_Exercise directions_: Copy each line of the material in which the word "definition" appears.

● ● ● ● ●

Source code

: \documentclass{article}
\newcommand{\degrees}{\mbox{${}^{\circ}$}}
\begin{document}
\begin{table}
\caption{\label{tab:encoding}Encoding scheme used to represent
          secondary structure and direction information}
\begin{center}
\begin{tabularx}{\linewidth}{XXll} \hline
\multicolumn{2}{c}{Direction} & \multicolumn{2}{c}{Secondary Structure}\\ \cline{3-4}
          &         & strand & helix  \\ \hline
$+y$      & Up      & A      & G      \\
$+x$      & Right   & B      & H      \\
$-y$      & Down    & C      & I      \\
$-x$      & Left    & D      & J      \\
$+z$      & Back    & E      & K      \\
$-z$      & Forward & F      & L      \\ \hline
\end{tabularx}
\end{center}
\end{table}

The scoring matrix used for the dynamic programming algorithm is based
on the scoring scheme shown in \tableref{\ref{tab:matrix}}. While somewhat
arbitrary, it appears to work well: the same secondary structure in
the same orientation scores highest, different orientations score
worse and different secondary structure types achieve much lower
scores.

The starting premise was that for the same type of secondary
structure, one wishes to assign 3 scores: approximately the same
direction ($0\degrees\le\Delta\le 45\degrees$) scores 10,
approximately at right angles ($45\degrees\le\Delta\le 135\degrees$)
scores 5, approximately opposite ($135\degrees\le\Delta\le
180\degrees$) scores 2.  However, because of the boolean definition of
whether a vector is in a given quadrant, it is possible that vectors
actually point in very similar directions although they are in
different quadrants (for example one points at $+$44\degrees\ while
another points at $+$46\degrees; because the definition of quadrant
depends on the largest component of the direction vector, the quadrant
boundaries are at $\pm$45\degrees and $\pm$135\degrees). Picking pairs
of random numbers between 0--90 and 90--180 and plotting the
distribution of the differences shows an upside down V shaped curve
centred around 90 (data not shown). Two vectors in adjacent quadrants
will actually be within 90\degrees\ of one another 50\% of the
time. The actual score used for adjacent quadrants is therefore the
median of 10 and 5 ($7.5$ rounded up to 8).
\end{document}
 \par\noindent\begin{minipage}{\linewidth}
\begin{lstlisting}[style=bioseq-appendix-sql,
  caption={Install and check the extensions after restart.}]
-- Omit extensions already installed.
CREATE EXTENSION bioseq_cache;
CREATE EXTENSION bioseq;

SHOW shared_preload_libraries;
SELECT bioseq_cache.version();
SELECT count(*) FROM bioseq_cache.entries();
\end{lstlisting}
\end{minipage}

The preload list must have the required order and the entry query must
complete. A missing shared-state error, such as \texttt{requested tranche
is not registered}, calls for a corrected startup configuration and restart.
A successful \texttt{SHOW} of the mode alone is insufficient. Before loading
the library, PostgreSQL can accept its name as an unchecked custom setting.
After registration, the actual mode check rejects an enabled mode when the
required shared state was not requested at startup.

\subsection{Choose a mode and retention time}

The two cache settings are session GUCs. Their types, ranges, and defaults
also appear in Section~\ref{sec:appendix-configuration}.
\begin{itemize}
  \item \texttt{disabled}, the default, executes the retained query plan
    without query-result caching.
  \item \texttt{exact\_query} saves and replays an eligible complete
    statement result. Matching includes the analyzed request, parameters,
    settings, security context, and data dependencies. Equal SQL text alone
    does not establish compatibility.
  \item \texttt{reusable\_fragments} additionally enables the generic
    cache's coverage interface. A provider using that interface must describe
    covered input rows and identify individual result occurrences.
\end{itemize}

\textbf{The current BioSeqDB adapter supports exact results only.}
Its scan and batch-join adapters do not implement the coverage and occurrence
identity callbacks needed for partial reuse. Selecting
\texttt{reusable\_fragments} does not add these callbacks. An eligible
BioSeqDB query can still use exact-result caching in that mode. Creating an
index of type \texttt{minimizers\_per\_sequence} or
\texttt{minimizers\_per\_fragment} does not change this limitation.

● ● ● ● ●

_Result for this exercise_:
180\degrees$) scores 2.  However, because of the boolean definition of
another points at $+$46\degrees; because the definition of quadrant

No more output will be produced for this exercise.